Thirty-One years ago today, I put a mask on my cat.
I had only been reading comic books for a couple of years, if that, but had fallen in love with all the super heroes. One of the earliest books I picked up was a reprint of JUSTICE LEAGUE OF AMERICA #100 which had dozens and dozens of heroes in it. I reread that story over and over, and I tried to learn about all of heroes.
I had only begun to draw them. (I’ve long destroyed those pictures.) Once I drew a hero I called “Captain Combo” (dumb I know), whose costume was made of every single one of the super heroes I knew about.
In my childish thoughts, Captain Combo needed a sidekick. What better partner could there be than my cat Sunshine? So I drew a mask with all the hero emblems on it, cut it out the eye holes and tried to put it on the cat’s face. To say Sunshine didn’t like the idea would be an understatement. Don’t know why the cat wouldn’t wont a secret identity. Wouldn’t you?
I never got a second chance at putting the mask back on Sunshine because we had to take my grandfather to the doctor’s office, and that day would change our family’s lives forever.
The day was already strange, and for those of us who believe in the supernatural side of the universe, sometimes things happen all at once and you wonder what else is going to happen.
We had been living down at my grandparents house to take care of Dad for a while, as my grandmother had passed away only nine months earlier.
That was the day of the wedding of Prince Charles and Lady Diana; it was also the day that our cousins left to become missionaries in Taiwan. It had two major things happening, for us a third thing was about to happen.
We took my grandfather to the doctor’s office. Being my mother (his daughter), her brother, and my father. My sister and I were basically tagalongs, we went everywhere as a family.
Less than a mile away, us kids waited in the waiting room. As stated, I was on my way to becoming a comic book artist and so had a pad of paper and a pencil.
The doctor examined Dad and even said something like ‘this is the best I’ve seen you in a while.’
Then we guided him back out to the car and my father and uncle helped him get into the car. That’s when it happened. My father, who had his arms around my grandfather at the time and half way into the car, swears he could feel the soul leaving. My grandfather was dead.
What was I suppose to do? This was now the third family death in a very short time.
I was angry, but didn’t have the strength to even break the pencil I was holding. I so wanted to, but couldn’t. It was like my hands were numb.

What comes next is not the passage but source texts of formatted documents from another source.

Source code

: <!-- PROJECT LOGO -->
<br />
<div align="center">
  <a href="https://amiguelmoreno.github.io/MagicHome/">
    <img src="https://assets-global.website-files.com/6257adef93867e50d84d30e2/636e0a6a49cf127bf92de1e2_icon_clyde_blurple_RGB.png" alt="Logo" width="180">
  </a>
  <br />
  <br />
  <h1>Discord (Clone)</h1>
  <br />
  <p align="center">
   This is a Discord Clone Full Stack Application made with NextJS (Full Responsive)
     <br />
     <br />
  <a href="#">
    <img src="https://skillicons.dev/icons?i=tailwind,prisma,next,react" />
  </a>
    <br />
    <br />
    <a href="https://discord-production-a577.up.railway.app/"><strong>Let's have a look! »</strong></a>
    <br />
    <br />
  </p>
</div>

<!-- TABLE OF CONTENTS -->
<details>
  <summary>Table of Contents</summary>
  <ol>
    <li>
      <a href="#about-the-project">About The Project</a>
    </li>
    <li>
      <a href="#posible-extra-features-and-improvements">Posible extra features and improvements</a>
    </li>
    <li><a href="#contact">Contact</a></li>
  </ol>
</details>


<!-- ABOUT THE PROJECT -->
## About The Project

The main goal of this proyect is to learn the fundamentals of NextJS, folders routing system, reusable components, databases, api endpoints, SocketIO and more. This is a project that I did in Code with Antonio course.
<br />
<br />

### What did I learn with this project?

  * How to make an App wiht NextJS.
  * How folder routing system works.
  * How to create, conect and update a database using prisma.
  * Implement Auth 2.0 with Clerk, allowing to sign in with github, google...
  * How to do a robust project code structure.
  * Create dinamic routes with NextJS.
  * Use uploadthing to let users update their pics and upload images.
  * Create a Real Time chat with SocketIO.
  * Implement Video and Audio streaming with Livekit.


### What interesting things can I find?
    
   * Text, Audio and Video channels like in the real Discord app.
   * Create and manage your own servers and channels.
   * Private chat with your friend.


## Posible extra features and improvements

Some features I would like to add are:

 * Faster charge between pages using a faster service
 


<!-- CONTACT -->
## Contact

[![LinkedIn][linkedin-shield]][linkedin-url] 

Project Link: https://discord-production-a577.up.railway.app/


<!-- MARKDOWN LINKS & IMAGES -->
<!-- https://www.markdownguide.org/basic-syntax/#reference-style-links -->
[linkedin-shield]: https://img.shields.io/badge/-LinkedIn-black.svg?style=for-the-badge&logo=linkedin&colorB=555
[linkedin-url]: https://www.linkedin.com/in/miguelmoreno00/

So with the world celebrating a royal wedding, our family had very little to celebrate. Yet we did celebrate in a way, that my grandfather was now reunited with his love. For nine months earlier he had told her “Keep the gates open.”
He died of a broken heart.
I couldn’t draw a super hero to save him from that, I couldn’t draw one to save us from the pain of loss.
We would have to be each other’s heroes to get us through the days, weeks, months, and years to follow.
Sunshine the cat never did wear the mask, but became a source of comfort as I held it and it purred back. So in a way he became the perfect sidekick when needed.